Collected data

^^^^^^^^^^^^^^^^

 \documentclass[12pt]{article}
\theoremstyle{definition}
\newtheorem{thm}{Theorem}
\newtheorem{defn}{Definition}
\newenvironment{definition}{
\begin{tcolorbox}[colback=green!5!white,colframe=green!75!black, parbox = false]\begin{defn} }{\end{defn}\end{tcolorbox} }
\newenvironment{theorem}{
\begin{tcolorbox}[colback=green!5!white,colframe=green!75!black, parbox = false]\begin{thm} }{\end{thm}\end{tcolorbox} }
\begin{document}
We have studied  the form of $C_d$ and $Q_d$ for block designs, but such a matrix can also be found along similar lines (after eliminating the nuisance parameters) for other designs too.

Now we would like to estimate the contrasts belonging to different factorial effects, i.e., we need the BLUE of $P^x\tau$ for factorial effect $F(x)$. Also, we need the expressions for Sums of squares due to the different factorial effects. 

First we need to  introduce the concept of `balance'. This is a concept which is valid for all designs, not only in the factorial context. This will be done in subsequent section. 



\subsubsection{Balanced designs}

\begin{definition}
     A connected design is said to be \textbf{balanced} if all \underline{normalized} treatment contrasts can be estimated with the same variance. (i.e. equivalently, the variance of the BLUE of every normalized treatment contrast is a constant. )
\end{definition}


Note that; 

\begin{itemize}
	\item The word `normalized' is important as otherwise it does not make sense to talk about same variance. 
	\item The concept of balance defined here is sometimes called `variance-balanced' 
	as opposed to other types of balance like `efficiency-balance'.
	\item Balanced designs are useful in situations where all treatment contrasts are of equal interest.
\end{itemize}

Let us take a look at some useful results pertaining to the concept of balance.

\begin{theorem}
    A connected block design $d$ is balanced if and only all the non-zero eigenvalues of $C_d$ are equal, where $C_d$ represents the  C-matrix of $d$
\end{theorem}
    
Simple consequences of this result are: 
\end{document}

^^^^^^^^^^^^^^^^

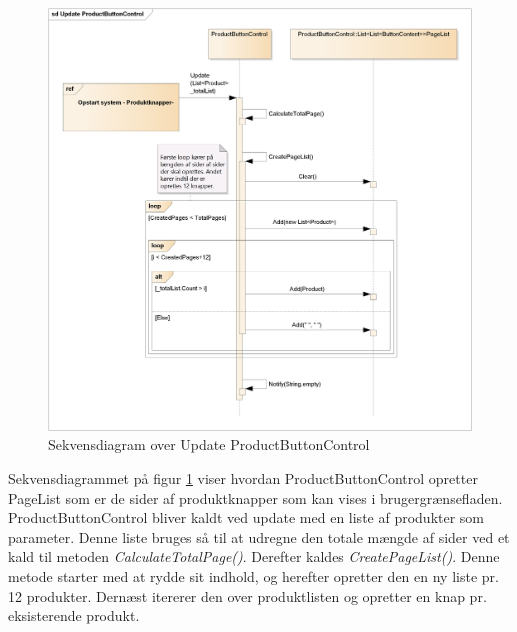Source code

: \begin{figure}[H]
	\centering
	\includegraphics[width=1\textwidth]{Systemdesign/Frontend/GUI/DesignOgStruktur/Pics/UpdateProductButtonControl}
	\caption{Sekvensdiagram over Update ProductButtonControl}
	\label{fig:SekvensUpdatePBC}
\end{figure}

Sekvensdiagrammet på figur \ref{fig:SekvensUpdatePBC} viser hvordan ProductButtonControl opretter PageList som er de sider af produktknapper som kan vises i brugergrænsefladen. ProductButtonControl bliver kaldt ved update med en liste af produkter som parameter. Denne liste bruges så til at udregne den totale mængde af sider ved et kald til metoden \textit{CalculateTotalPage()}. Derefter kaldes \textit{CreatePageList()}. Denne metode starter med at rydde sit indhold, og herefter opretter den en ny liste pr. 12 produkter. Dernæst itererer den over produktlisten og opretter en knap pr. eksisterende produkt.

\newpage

^^^^^^^^^^^^^^^^

• _TASK OBJECTIVE_
Taking the records above, retype every line from the one with "about same variance." down to the one with "as opposed to", exactly and with nothing else.

• _SOLUTION BELOW_
	\item The word `normalized' is important as otherwise it does not make sense to talk about same variance. 
	\item The concept of balance defined here is sometimes called `variance-balanced' 
	as opposed to other types of balance like `efficiency-balance'.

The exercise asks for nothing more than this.